Now you know why I have been so onery for the last few weeks. I have been piping this tune for some time.
I hesitate to interfere with you patting yourself on the back, but that's not quite what you've been saying the last few weeks. You've lumped the O'Neal trade in with all of the other cost-cutting moves so as to damn it by association.
Many posters on this board ripped the Thomas and Jones deals, as well as the selling of draft picks, from the beginning. But to place the O'Neal trade in the same category isn't fair. Yes, the earlier bad deals forced the Suns to operate from a position of weakness, and they took a desperate gamble because they saw no other options. That's bad. Once they had painted themselves into a corner as severely as they had, however, I think the O'Neal acquisition was a reasonable play. It was
motivated by the reality of the previous mistakes, but I don't believe it
compounded them.
Another way to think about it is this: Let's imagine that a brand new owner and GM had taken the reins on January 1, 2008. Of course they are thinking, "Ack, this team sure is in trouble, how did they get themselves in such a mess?" But those mistakes have already been made, and now the question is how to look forward. Given the poor chemistry on the team, the evident failure of small ball, the rapidly aging core of a championship-starved franchise, and the strong likelihood that Marion was going to generate a substantial roster/payroll problem either this summer or next, how does the O'Neal trade look to this new group of bosses? I think it looks okay.

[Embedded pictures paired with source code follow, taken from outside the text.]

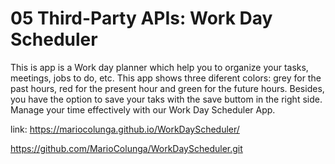 # 05 Third-Party APIs: Work Day Scheduler

This is app is a Work day planner which help you to organize your tasks, meetings, jobs to do, etc. This app shows three diferent colors: grey for the past hours, red for the present hour and green for the future hours. Besides, you have the option to save your taks with the save buttom in the right side. Manage your time effectively with our Work Day Scheduler App.    


link: 
https://mariocolunga.github.io/WorkDayScheduler/

https://github.com/MarioColunga/WorkDayScheduler.git

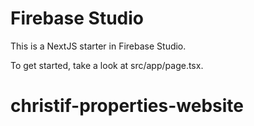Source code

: # Firebase Studio

This is a NextJS starter in Firebase Studio.

To get started, take a look at src/app/page.tsx.
# christif-properties-website
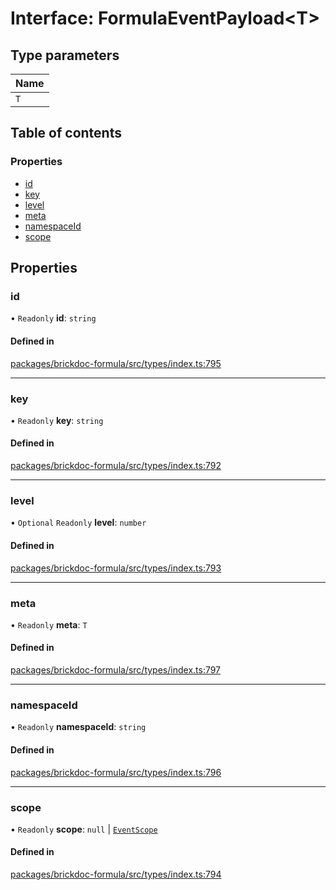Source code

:# Interface: FormulaEventPayload<T\>

## Type parameters

| Name |
| :--- |
| `T`  |

## Table of contents

### Properties

- [id](FormulaEventPayload.md#id)
- [key](FormulaEventPayload.md#key)
- [level](FormulaEventPayload.md#level)
- [meta](FormulaEventPayload.md#meta)
- [namespaceId](FormulaEventPayload.md#namespaceid)
- [scope](FormulaEventPayload.md#scope)

## Properties

### <a id="id" name="id"></a> id

• `Readonly` **id**: `string`

#### Defined in

[packages/brickdoc-formula/src/types/index.ts:795](https://github.com/mashcard/mashcard/blob/main/packages/brickdoc-formula/src/types/index.ts#L795)

---

### <a id="key" name="key"></a> key

• `Readonly` **key**: `string`

#### Defined in

[packages/brickdoc-formula/src/types/index.ts:792](https://github.com/mashcard/mashcard/blob/main/packages/brickdoc-formula/src/types/index.ts#L792)

---

### <a id="level" name="level"></a> level

• `Optional` `Readonly` **level**: `number`

#### Defined in

[packages/brickdoc-formula/src/types/index.ts:793](https://github.com/mashcard/mashcard/blob/main/packages/brickdoc-formula/src/types/index.ts#L793)

---

### <a id="meta" name="meta"></a> meta

• `Readonly` **meta**: `T`

#### Defined in

[packages/brickdoc-formula/src/types/index.ts:797](https://github.com/mashcard/mashcard/blob/main/packages/brickdoc-formula/src/types/index.ts#L797)

---

### <a id="namespaceid" name="namespaceid"></a> namespaceId

• `Readonly` **namespaceId**: `string`

#### Defined in

[packages/brickdoc-formula/src/types/index.ts:796](https://github.com/mashcard/mashcard/blob/main/packages/brickdoc-formula/src/types/index.ts#L796)

---

### <a id="scope" name="scope"></a> scope

• `Readonly` **scope**: `null` \| [`EventScope`](EventScope.md)

#### Defined in

[packages/brickdoc-formula/src/types/index.ts:794](https://github.com/mashcard/mashcard/blob/main/packages/brickdoc-formula/src/types/index.ts#L794)
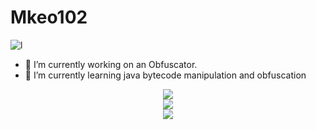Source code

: 
# Mkeo102



![l](https://skillicons.dev/icons?i=python,html,css,java,javascript,git,vscode,linux&perline=6)

<!--![Top Langs](https://github-readme-stats.vercel.app/api/top-langs/?username=mkeo102)-->

- 🔭 I’m currently working on an Obfuscator.
- 🌱 I’m currently learning java bytecode manipulation and obfuscation

<div align="center">
  <img src="https://github-readme-stats.vercel.app/api/top-langs/?username=mkeo102&theme=gruvbox&show_icons=true&hide_border=true&layout=compact"> <br>
  <img src="https://github-readme-stats.vercel.app/api?username=mkeo102&theme=gruvbox&show_icons=true&hide_border=true&count_private=true"> <br>
  <img src="https://github-readme-streak-stats.herokuapp.com/?user=mkeo102&theme=gruvbox&hide_border=true"> 
</div>

<!--
**mkeo102/mkeo102** is a ✨ _special_ ✨ repository because its `README.md` (this file) appears on your GitHub profile.

Here are some ideas to get you started:

- 🔭 I’m currently working on ...
- 🌱 I’m currently learning ...
- 👯 I’m looking to collaborate on ...
- 🤔 I’m looking for help with ...
- 💬 Ask me about ...
- 📫 How to reach me: ...
- 😄 Pronouns: ...
- ⚡ Fun fact: ...
-->
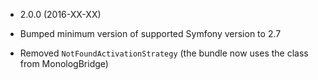 * 2.0.0 (2016-XX-XX)

 * Bumped minimum version of supported Symfony version to 2.7
 * Removed `NotFoundActivationStrategy` (the bundle now uses the class from MonologBridge)
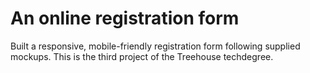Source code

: # An online registration form
  Built a responsive, mobile-friendly registration form following supplied mockups. This is the third project of the Treehouse techdegree.
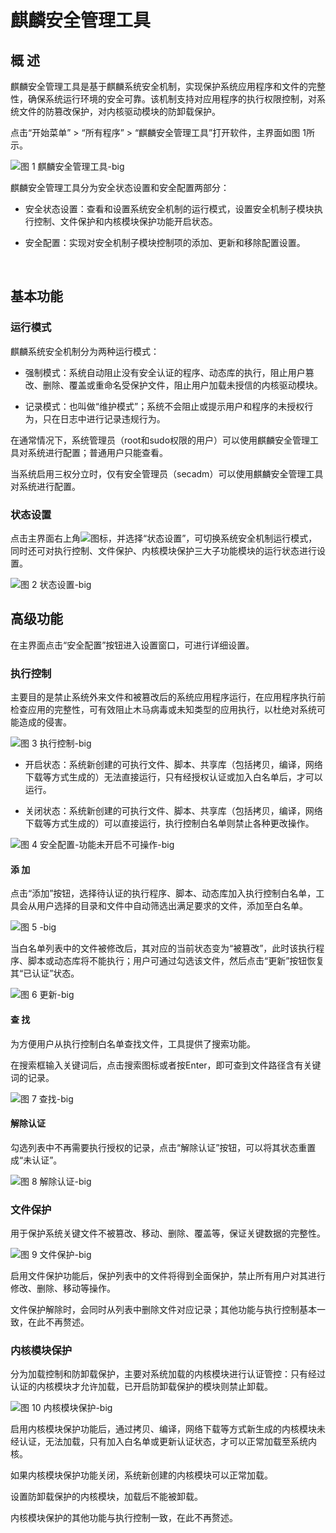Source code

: # 麒麟安全管理工具
## 概 述
麒麟安全管理工具是基于麒麟系统安全机制，实现保护系统应用程序和文件的完整性，确保系统运行环境的安全可靠。该机制支持对应用程序的执行权限控制，对系统文件的防篡改保护，对内核驱动模块的防卸载保护。

点击“开始菜单” > “所有程序” > “麒麟安全管理工具”打开软件，主界面如图 1所示。

![图 1 麒麟安全管理工具-big](image/1.png)

麒麟安全管理工具分为安全状态设置和安全配置两部分：

- 安全状态设置：查看和设置系统安全机制的运行模式，设置安全机制子模块执行控制、文件保护和内核模块保护功能开启状态。

- 安全配置：实现对安全机制子模块控制项的添加、更新和移除配置设置。

<br>

## 基本功能
### 运行模式
麒麟系统安全机制分为两种运行模式：

- 强制模式：系统自动阻止没有安全认证的程序、动态库的执行，阻止用户篡改、删除、覆盖或重命名受保护文件，阻止用户加载未授信的内核驱动模块。

- 记录模式：也叫做“维护模式”；系统不会阻止或提示用户和程序的未授权行为，只在日志中进行记录违规行为。

在通常情况下，系统管理员（root和sudo权限的用户）可以使用麒麟安全管理工具对系统进行配置；普通用户只能查看。

当系统启用三权分立时，仅有安全管理员（secadm）可以使用麒麟安全管理工具对系统进行配置。

### 状态设置
点击主界面右上角![](image/icon1.png)图标，并选择“状态设置”，可切换系统安全机制运行模式，同时还可对执行控制、文件保护、内核模块保护三大子功能模块的运行状态进行设置。

![图 2 状态设置-big](image/2.png)
<br>

## 高级功能
在主界面点击“安全配置”按钮进入设置窗口，可进行详细设置。

### 执行控制
主要目的是禁止系统外来文件和被篡改后的系统应用程序运行，在应用程序执行前检查应用的完整性，可有效阻止木马病毒或未知类型的应用执行，以杜绝对系统可能造成的侵害。

![图 3 执行控制-big](image/3.png)

- 开启状态：系统新创建的可执行文件、脚本、共享库（包括拷贝，编译，网络下载等方式生成的）无法直接运行，只有经授权认证或加入白名单后，才可以运行。

- 关闭状态：系统新创建的可执行文件、脚本、共享库（包括拷贝，编译，网络下载等方式生成的）可以直接运行，执行控制白名单则禁止各种更改操作。

![图 4 安全配置-功能未开启不可操作-big](image/4.png)

#### 添 加
点击“添加”按钮，选择待认证的执行程序、脚本、动态库加入执行控制白名单，工具会从用户选择的目录和文件中自动筛选出满足要求的文件，添加至白名单。

![图 5 -big](image/5.png)

当白名单列表中的文件被修改后，其对应的当前状态变为“被篡改”，此时该执行程序、脚本或动态库将不能执行；用户可通过勾选该文件，然后点击“更新”按钮恢复其“已认证”状态。

![图 6 更新-big](image/6.png)

#### 查 找
为方便用户从执行控制白名单查找文件，工具提供了搜索功能。

在搜索框输入关键词后，点击搜索图标或者按Enter，即可查到文件路径含有关键词的记录。

![图 7 查找-big](image/7.png)

#### 解除认证
勾选列表中不再需要执行授权的记录，点击“解除认证”按钮，可以将其状态重置成“未认证”。

![图 8 解除认证-big](image/8.png)

### 文件保护
用于保护系统关键文件不被篡改、移动、删除、覆盖等，保证关键数据的完整性。

![图 9 文件保护-big](image/9.png)

启用文件保护功能后，保护列表中的文件将得到全面保护，禁止所有用户对其进行修改、删除、移动等操作。

文件保护解除时，会同时从列表中删除文件对应记录；其他功能与执行控制基本一致，在此不再赘述。

### 内核模块保护
分为加载控制和防卸载保护，主要对系统加载的内核模块进行认证管控：只有经过认证的内核模块才允许加载，已开启防卸载保护的模块则禁止卸载。

![图 10 内核模块保护-big](image/10.png)

启用内核模块保护功能后，通过拷贝、编译，网络下载等方式新生成的内核模块未经认证，无法加载，只有加入白名单或更新认证状态，才可以正常加载至系统内核。

如果内核模块保护功能关闭，系统新创建的内核模块可以正常加载。

设置防卸载保护的内核模块，加载后不能被卸载。

内核模块保护的其他功能与执行控制一致，在此不再赘述。


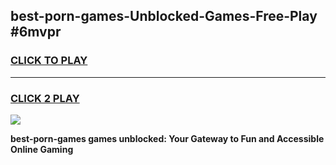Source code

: 
## best-porn-games-Unblocked-Games-Free-Play #6mvpr
<h3>
<a href="https://us.freeplayer.one?title=best-porn-games&ref=9M">CLICK TO PLAY</a></h3>
<hr>

<h3>
<a href="https://us.freeplayer.one?title=best-porn-games&ref=9M">CLICK 2 PLAY</a>
  
</h3>

<a href="https://us.freeplayer.one?title=best-porn-games&ref=9M"><img src="https://clearcache.store/games.png"></a>


**best-porn-games games unblocked: Your Gateway to Fun and Accessible Online Gaming**
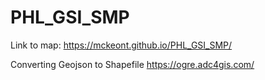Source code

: # PHL_GSI_SMP
Link to map: https://mckeont.github.io/PHL_GSI_SMP/

Converting Geojson to Shapefile
https://ogre.adc4gis.com/
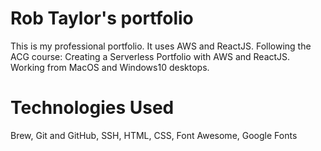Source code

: # Rob Taylor's portfolio

This is my professional portfolio. It uses AWS and ReactJS.
Following the ACG course: Creating a Serverless Portfolio with AWS and ReactJS.
Working from MacOS and Windows10 desktops.

# Technologies Used

Brew,
Git and GitHub,
SSH,
HTML,
CSS,
Font Awesome,
Google Fonts
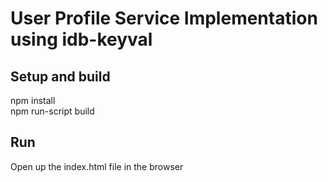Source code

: # User Profile Service Implementation using idb-keyval

## Setup and build

npm install <br/>
npm run-script build

## Run

Open up the index.html file in the browser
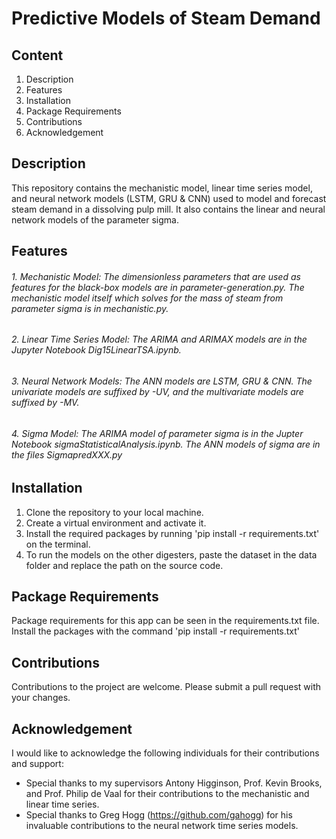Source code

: # Predictive Models of Steam Demand

## Content
1. Description
2. Features
3. Installation
4. Package Requirements
5. Contributions
6. Acknowledgement

## Description
This repository contains the mechanistic model, linear time series model, and neural network models (LSTM, GRU & CNN) used to model and forecast steam demand in a dissolving pulp mill. It also contains the linear and neural network models of the parameter sigma.

## Features
###### 1. Mechanistic Model: The dimensionless parameters that are used as features for the black-box models are in parameter-generation.py. The mechanistic model itself which solves for the mass of steam from parameter sigma is in mechanistic.py.
###### 2. Linear Time Series Model: The ARIMA and ARIMAX models are in the Jupyter Notebook Dig15LinearTSA.ipynb.
###### 3. Neural Network Models: The ANN models are LSTM, GRU & CNN. The univariate models are suffixed by -UV, and the multivariate models are suffixed by -MV.
###### 4. Sigma Model: The ARIMA model of parameter sigma is in the Jupter Notebook sigmaStatisticalAnalysis.ipynb. The ANN models of sigma are in the files SigmapredXXX.py

## Installation
1. Clone the repository to your local machine.
2. Create a virtual environment and activate it.
3. Install the required packages by running 'pip install -r requirements.txt' on the terminal.
4. To run the models on the other digesters, paste the dataset in the data folder and replace the path on the source code.

## Package Requirements
Package requirements for this app can be seen in the requirements.txt file. Install the packages with the command 'pip install -r requirements.txt'

## Contributions
Contributions to the project are welcome. Please submit a pull request with your changes.

## Acknowledgement
I would like to acknowledge the following individuals for their contributions and support:
- Special thanks to my supervisors Antony Higginson, Prof. Kevin Brooks, and Prof. Philip de Vaal for their contributions to the mechanistic and linear time series.
- Special thanks to Greg Hogg (https://github.com/gahogg) for his invaluable contributions to the neural network time series models.


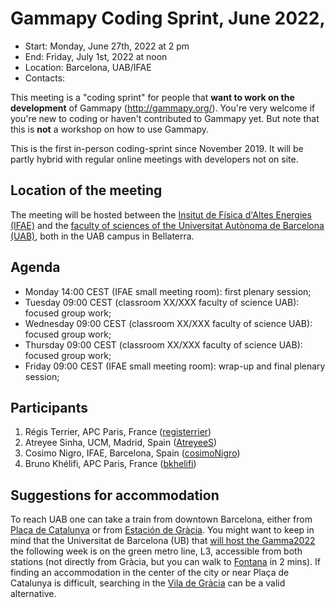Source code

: # Gammapy Coding Sprint, June 2022,

* Start: Monday, June 27th, 2022 at 2 pm
* End: Friday, July 1st, 2022 at noon
* Location: Barcelona, UAB/IFAE
* Contacts: 

This meeting is a "coding sprint" for people that **want to work on the development** of Gammapy
(http://gammapy.org/). You're very welcome if you're new to coding or haven't contributed to
Gammapy yet. But note that this is **not** a workshop on how to use Gammapy.

This is the first in-person coding-sprint since November 2019. It will be partly hybrid with regular
online meetings with developers not on site.


## Location of the meeting
The meeting will be hosted between the [Insitut de Física d'Altes Energies (IFAE)](https://www.ifae.es/) and the [faculty of sciences of the Universitat Autònoma de Barcelona (UAB)](https://www.uab.cat/ciencies/), both in the UAB campus in Bellaterra.


## Agenda
- Monday 14:00 CEST (IFAE small meeting room): first plenary session;
- Tuesday 09:00 CEST (classroom XX/XXX faculty of science UAB): focused group work;
- Wednesday 09:00 CEST (classroom XX/XXX faculty of science UAB): focused group work;
- Thursday 09:00 CEST (classroom XX/XXX faculty of science UAB): focused group work;
- Friday 09:00 CEST (IFAE small meeting room): wrap-up and final plenary session;


## Participants

1. Régis Terrier, APC Paris, France ([registerrier](https://github.com/registerrier))
2. Atreyee Sinha, UCM, Madrid, Spain ([AtreyeeS](https://github.com/AtreyeeS))
3. Cosimo Nigro, IFAE, Barcelona, Spain ([cosimoNigro](https://github.com/cosimoNigro))
4. Bruno Khélifi, APC Paris, France ([bkhelifi](https://github.com/bkhelifi))


## Suggestions for accommodation
To reach UAB one can take a train from downtown Barcelona, either from [Plaça de Catalunya](https://goo.gl/maps/zkR5ZBv6hJTQxwTx9) or from [Estación de Gràcia](https://goo.gl/maps/eAc83U1GwcQmYqYS9). You might want to keep in mind that the Universitat de Barcelona (UB) that [will host the Gamma2022]((https://indico.icc.ub.edu/event/46/page/29-venue)) the following week is on the green metro line, L3, accessible from both stations (not directly from Gràcia, but you can walk to [Fontana](https://goo.gl/maps/X24vCN3t5z3VKvFj7) in 2 mins). If finding an accommodation in the center of the city or near Plaça de Catalunya is difficult, searching in the [Vila de Gràcia](https://goo.gl/maps/mLa9xDCkhU9NnbpH9) can be a valid alternative.
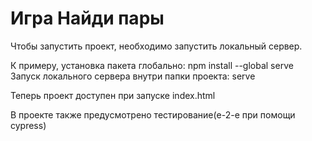 # Игра Найди пары

Чтобы запустить проект, необходимо запустить локальный сервер. 

К примеру, установка пакета глобально:
npm install --global serve
Запуск локального сервера внутри папки проекта:
serve 

Теперь проект доступен при запуске index.html

В проекте также предусмотрено тестирование(e-2-e при помощи cypress)
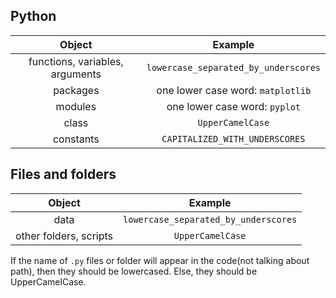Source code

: ## Python
|              Object             |                Example               |
|:-------------------------------:|:------------------------------------:|
| functions, variables, arguments | `lowercase_separated_by_underscores` |
| packages                        | one lower case word: `matplotlib`    |
| modules                         | one lower case word: `pyplot`        |
| class                           | `UpperCamelCase`                     |
| constants                       | `CAPITALIZED_WITH_UNDERSCORES`       |

## Files and folders
|            Object            |                Example               |
|:----------------------------:|:------------------------------------:|
| data                         | `lowercase_separated_by_underscores` |
| other folders, scripts       | `UpperCamelCase`                     |

If the name of `.py` files or folder will appear in the code(not talking about path), then they should be lowercased. Else, they should be UpperCamelCase.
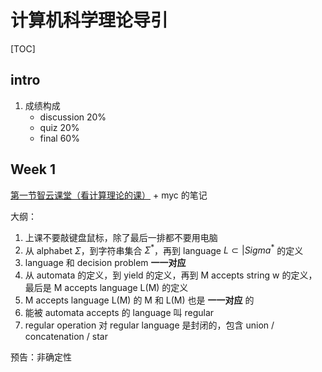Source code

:# 计算机科学理论导引

[TOC]

## intro

1. 成绩构成
    - discussion 20%
    - quiz 20%
    - final 60%

## Week 1

[第一节智云课堂（看计算理论的课）](https://classroom.zju.edu.cn/livingroom?course_id=53736&sub_id=920312&tenant_code=112) + myc 的笔记

大纲：

1. 上课不要敲键盘鼠标，除了最后一排都不要用电脑
1. 从 alphabet $\Sigma$，到字符串集合 $\Sigma^*$，再到 language $L\subset |Sigma^*$ 的定义
1. language 和 decision problem **一一对应**
1. 从 automata 的定义，到 yield 的定义，再到 M accepts string w 的定义，最后是 M accepts language L(M) 的定义
1. M accepts language L(M) 的 M 和 L(M) 也是 **一一对应** 的
1. 能被 automata accepts 的 language 叫 regular
1. regular operation 对 regular language 是封闭的，包含 union / concatenation / star

预告：非确定性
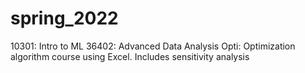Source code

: # spring_2022
10301: Intro to ML
36402: Advanced Data Analysis
Opti: Optimization algorithm course using Excel. Includes sensitivity analysis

Sarver and Kerr are easy marks, because they've made so many indefensibly bad moves. But that doesn't mean that
everything they've done has been a blunder. You're welcome to criticize the O'Neal trade all you want, of course -- and I have no doubt that you will continue to do so -- but it's disingenous to claim that a writer like Simmons is backing you up when in fact he agrees with you only on the other, incontrovertibly shortsighted trades.